Retrosynthesis#
Retrosynthesis is a fundamental task in drug discovery. Given a target molecule, the goal of retrosynthesis is to identify a set of reactants that can produce the target.
In this example, we will show how to predict retrosynthesis using G2Gs framework. G2Gs first identifies the reaction centers, i.e., bonds generated in the product. Based on the reaction centers, the product is broken into several synthons and each synthon is translated to a reactant.
Prepare the Dataset#
We use the standard USPTO50k dataset. This dataset contains 50k molecules and their synthesis pathways.
First, let’s download and load the dataset. This may take a while.
There are two modes to load the dataset. The reaction mode loads the dataset as
(reactants, product)
pairs, which is used for center identification. The synthon
mode loads the dataset as (reactant, synthon)

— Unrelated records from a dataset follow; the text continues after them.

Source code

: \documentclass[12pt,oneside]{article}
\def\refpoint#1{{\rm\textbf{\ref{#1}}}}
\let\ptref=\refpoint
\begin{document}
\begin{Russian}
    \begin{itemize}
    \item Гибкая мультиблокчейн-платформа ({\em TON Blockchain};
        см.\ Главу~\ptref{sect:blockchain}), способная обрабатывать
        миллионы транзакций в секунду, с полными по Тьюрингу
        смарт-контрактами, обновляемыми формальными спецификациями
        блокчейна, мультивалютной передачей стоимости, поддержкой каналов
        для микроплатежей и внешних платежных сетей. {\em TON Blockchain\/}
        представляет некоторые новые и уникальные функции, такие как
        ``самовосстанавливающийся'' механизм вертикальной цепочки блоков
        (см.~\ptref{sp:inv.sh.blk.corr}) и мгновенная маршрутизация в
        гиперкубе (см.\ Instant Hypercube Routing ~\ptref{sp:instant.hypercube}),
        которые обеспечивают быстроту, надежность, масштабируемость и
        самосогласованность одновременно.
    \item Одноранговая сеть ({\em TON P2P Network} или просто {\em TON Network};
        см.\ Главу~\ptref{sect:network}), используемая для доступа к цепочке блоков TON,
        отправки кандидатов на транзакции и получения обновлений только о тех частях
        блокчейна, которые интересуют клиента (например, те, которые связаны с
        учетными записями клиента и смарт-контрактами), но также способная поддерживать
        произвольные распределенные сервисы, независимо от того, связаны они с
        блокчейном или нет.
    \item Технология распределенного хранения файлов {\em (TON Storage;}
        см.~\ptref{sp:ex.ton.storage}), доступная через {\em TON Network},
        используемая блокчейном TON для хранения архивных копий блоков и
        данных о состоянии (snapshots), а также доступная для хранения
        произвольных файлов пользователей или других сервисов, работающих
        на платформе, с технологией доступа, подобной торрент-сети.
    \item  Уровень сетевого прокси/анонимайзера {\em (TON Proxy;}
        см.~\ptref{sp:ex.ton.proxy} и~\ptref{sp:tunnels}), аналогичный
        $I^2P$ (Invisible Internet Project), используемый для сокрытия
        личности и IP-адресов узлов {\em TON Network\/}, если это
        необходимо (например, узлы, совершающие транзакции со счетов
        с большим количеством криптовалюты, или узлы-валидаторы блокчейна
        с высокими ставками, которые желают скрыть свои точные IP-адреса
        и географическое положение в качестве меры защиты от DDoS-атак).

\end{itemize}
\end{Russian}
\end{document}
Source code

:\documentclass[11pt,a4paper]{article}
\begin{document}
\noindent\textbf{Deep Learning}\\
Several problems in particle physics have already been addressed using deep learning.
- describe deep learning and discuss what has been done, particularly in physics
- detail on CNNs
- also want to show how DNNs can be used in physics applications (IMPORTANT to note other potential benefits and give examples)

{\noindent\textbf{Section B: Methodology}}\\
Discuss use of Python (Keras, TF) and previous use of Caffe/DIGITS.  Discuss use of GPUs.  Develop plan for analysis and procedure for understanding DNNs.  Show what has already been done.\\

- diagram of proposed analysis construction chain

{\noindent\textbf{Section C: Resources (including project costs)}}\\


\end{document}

pairs, which is used for synthon
completion.
from torchdrug import data, datasets, utils
reaction_dataset = datasets.USPTO50k("~/molecule-datasets/",
atom_feature="center_identification",
kekulize=True)
synthon_dataset = datasets.USPTO50k("~/molecule-datasets/", as_synthon=True,
atom_feature="synthon_completion",
kekulize=True)
Then we visualize some samples from the dataset. For the reaction dataset, we can
split reactant and product graphs into individual molecules using
connected_components()
.
Note USPTO50k ignores all non-target products, so there is only one product on
the right hand side.
from torchdrug.utils import plot
for i in range(2):
sample = reaction_dataset[i]
reactant, product = sample["graph"]
reactants = reactant.connected_components()[0]
products = product.connected_components()[0]
plot.reaction(reactants, products)
Here are the corresponding samples in the synthon dataset.
for i in range(3):
sample = synthon_dataset[i]
reactant, synthon = sample["graph"]
plot.reaction([reactant], [synthon])
To ensure the same split is used by both datasets, we can set the random seed
before calling split()
.
import torch
torch.manual_seed(1)
reaction_train, reaction_valid, reaction_test = reaction_dataset.split()
torch.manual_seed(1)
synthon_train, synthon_valid, synthon_test = synthon_dataset.split()
Center Identification#
Now we define our model. We use a Relational Graph Convolutional Network (RGCN) as our representation model, and wrap it for the center identification task. Note other graph representation learning models can also be used here.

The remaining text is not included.